The CAP Theorem: A Perspective on Change

22 July 2024 - 5 mins read time
Tags: CAP System Design

If anybody asks me the hardest thing to handle in software engineering, I would say “the change itself” without thinking for even a second. We often find ourselves, for example, trying to understand, tolerate, or manage changes in our code, environment, or the tools we use. The same applies to the systems that we design. They need to be tolerant of change—whether it be a change in demand, a change in infrastructure, or a change in their own components. In my understanding, the CAP theorem is fundamentally about designing systems to tolerate changes that are mostly beyond our control.

Before diving into the usual explanation of the letters and the classical “two out of three” concept, let’s take a quick look at the story and motivation behind the CAP theorem.

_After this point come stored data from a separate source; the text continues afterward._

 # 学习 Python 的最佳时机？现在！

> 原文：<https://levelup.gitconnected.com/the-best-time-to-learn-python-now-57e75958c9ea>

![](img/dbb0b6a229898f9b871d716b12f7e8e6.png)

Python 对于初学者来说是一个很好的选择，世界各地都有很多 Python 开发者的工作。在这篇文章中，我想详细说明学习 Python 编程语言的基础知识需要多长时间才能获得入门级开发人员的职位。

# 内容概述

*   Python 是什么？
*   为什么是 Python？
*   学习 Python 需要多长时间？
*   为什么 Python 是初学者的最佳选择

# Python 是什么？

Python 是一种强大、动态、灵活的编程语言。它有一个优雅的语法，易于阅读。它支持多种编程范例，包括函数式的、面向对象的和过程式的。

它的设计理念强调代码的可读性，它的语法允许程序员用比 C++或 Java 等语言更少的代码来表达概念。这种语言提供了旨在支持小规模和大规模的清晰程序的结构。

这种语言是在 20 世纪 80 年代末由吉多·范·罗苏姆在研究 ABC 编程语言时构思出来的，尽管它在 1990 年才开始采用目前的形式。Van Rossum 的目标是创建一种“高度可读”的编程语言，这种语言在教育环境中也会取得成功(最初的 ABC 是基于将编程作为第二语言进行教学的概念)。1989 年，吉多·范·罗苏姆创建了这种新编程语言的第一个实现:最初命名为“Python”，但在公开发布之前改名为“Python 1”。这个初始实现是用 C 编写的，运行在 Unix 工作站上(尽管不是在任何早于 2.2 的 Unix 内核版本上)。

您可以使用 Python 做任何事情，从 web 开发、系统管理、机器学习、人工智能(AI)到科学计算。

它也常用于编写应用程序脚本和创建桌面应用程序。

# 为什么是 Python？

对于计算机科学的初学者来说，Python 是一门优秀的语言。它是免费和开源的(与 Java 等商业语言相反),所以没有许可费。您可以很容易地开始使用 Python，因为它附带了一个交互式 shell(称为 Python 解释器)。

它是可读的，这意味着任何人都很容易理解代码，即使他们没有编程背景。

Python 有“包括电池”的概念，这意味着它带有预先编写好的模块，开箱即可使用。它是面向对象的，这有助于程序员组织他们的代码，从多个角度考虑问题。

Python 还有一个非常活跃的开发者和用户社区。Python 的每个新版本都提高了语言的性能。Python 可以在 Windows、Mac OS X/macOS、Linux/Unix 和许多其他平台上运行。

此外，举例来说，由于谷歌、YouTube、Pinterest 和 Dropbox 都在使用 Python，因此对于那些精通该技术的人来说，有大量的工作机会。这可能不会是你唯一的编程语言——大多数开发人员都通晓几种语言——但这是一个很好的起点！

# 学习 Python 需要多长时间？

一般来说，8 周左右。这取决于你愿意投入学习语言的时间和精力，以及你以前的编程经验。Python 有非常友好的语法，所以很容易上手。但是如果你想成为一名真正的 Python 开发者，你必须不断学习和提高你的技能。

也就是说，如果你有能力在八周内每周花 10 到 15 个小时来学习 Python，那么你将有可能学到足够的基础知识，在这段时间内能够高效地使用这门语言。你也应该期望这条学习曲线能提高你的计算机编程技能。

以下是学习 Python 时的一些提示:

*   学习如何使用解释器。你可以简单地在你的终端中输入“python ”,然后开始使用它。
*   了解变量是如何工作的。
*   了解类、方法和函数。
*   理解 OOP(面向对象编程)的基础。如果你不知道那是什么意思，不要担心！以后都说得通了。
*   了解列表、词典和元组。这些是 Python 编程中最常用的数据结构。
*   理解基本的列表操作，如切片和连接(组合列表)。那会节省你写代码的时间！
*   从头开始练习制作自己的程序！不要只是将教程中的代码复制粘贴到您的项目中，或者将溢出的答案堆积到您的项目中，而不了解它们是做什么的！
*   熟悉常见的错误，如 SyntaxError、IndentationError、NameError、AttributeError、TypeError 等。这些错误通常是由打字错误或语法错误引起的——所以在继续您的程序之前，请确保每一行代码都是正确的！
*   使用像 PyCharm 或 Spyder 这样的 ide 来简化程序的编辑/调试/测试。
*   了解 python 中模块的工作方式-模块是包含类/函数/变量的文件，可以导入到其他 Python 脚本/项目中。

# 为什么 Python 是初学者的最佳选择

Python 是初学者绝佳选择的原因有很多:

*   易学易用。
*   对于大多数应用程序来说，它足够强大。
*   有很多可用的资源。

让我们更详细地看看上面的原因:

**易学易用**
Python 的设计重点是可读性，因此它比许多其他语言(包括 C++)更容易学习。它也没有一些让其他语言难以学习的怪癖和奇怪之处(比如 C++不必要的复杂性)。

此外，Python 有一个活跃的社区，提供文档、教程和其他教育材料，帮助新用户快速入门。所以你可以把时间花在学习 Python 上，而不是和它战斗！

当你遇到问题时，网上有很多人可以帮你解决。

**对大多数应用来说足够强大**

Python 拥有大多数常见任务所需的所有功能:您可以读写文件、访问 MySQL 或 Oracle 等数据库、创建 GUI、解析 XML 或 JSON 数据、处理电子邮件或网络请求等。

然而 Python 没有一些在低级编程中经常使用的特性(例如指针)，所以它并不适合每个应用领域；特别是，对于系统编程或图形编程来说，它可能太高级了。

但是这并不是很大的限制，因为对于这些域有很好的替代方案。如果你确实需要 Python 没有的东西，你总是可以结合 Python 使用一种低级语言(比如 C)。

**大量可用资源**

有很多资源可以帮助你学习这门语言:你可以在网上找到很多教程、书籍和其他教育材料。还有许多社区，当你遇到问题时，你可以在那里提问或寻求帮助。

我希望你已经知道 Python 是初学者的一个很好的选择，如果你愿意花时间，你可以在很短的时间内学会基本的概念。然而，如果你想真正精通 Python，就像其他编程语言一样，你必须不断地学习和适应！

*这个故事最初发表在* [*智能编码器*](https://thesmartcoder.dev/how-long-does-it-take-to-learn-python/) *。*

In 2000, when I was a little kid playing with the shutters of old floppy disks (don’t judge me, it was really fun back then), a legend across the Atlantic gave a talk at the PODC conference, beginning with the following words:

Current distributed systems, even the ones that work, tend to be very fragile: they are hard to keep up, hard to manage, hard to grow, hard to evolve, and hard to program.

Eric A. Brewer

Well, it’s 2024 now, and this statement remains as valid as ever. We are still striving to design systems that can tolerate changing situations, such as communication problems between different parts of the system. Speaking of which, what would be the solution in such cases? The magic answer is, of course, “It depends!” But we are fortunate that our legend provided us with a framework—the CAP theorem—to structure our priorities in a simple way. What does that mean? Let’s finally give the definitions and not disappoint every other fellow CAP article on the internet. The CAP theorem is the concept of balancing consistency, availability and partition tolerance. Speaking of which:

Consistency means that every request receives the most recent data or an error, ensuring all available nodes return the same data simultaneously.
Availability ensures that every request receives a response, even if some nodes are down, keeping the system operational at all times.
Partition Tolerance means that the system continues to function properly even when network partitions occur, allowing it to handle communication breakdowns between nodes.

Originally, the CAP theorem was simplified as “you only get 2 out of these 3” to make things more digestible. But the truth, especially nowadays, is not that deterministic. Before discussing this through an example, let’s try to understand the idea better. Honestly, I struggled to imagine all three scenarios at first, especially when Consistency and Availability (CA) were considered together. I naively asked, “Oh well, if it’s possible to have CA systems, what the heck are we talking about?” But when I started to think of all systems as CA until a network partition occurs, it started to become clearer.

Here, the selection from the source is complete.